THE PROBLEM
From the records below, copy each line that has the word "with" in it.

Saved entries
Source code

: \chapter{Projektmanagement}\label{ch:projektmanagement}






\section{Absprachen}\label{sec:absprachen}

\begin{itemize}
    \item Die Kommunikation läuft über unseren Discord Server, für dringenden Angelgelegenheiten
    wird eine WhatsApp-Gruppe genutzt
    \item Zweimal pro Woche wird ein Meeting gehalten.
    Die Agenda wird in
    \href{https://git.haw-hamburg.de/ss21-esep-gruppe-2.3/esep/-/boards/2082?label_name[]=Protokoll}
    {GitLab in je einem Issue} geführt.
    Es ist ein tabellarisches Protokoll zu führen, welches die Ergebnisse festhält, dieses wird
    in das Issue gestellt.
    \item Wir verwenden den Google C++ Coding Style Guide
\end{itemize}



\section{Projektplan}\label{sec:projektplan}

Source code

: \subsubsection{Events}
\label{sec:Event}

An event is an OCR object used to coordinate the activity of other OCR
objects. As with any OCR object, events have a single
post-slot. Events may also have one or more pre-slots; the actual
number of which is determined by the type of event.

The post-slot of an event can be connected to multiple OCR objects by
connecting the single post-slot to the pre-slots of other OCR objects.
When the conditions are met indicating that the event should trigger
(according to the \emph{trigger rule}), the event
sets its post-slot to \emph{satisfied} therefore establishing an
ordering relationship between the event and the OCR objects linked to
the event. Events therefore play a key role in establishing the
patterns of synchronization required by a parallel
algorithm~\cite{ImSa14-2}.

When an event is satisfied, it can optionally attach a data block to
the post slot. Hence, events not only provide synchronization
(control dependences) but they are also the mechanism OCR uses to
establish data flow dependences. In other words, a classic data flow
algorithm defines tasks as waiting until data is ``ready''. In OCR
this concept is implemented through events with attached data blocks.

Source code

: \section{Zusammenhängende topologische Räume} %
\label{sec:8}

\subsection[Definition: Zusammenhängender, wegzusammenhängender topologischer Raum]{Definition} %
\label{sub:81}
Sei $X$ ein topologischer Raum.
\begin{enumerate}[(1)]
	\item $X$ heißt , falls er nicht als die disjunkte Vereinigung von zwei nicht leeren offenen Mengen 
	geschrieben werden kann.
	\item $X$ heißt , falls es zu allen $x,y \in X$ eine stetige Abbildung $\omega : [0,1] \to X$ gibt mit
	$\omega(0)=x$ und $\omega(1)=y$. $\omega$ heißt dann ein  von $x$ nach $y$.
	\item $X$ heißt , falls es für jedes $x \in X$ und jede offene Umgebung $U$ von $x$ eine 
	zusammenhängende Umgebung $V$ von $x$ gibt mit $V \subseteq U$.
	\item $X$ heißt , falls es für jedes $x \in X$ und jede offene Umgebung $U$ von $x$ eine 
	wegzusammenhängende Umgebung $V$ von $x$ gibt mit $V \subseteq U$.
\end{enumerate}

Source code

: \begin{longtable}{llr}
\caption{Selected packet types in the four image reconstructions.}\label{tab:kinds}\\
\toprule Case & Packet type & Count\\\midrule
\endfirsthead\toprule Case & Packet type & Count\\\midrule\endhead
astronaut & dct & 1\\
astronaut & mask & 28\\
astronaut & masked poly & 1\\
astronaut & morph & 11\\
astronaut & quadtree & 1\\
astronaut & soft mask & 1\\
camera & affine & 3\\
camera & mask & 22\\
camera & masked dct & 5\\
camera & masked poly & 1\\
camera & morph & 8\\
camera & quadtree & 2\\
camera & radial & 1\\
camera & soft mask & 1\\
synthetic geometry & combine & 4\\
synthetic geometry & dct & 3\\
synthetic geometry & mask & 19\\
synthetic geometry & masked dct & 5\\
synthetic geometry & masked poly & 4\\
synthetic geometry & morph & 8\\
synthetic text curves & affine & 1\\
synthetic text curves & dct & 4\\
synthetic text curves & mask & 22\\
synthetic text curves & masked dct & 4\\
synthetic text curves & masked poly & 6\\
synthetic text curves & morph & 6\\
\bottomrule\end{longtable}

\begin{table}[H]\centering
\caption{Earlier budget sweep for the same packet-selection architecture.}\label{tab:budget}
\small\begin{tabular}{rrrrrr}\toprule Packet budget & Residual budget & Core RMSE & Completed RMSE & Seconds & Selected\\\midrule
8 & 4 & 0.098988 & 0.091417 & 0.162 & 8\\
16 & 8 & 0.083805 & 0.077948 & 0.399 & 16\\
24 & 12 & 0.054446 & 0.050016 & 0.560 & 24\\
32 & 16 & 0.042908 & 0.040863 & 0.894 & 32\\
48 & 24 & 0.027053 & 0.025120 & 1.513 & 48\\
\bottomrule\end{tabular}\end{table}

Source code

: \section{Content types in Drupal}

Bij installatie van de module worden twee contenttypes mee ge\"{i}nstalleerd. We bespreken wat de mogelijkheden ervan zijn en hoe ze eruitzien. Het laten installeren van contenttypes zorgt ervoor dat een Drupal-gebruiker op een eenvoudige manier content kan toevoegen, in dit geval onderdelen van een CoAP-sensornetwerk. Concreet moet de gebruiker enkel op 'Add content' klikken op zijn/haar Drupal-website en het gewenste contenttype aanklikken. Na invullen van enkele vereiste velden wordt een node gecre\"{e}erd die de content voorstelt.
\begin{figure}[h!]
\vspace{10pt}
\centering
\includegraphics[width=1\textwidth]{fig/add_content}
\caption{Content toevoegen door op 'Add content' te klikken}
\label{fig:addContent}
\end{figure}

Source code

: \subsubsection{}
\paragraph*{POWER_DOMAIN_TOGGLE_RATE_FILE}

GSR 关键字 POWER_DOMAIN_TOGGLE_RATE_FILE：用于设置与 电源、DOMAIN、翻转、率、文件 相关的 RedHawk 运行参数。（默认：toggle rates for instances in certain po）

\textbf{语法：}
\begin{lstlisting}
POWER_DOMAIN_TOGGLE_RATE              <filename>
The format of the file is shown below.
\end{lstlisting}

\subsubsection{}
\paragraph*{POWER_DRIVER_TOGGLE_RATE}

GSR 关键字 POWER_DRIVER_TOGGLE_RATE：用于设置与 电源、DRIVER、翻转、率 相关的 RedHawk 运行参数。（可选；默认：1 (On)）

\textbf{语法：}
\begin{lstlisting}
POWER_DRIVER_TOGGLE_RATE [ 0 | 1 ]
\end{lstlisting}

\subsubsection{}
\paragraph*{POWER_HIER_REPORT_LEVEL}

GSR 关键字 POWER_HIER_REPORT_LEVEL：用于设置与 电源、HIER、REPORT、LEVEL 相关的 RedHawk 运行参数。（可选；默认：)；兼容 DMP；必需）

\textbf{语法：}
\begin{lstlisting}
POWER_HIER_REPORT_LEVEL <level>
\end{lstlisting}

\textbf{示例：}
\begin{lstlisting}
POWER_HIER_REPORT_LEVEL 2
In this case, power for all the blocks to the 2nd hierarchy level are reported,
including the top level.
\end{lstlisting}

TASK RESULT
objects. As with any OCR object, events have a single
this concept is implemented through events with attached data blocks.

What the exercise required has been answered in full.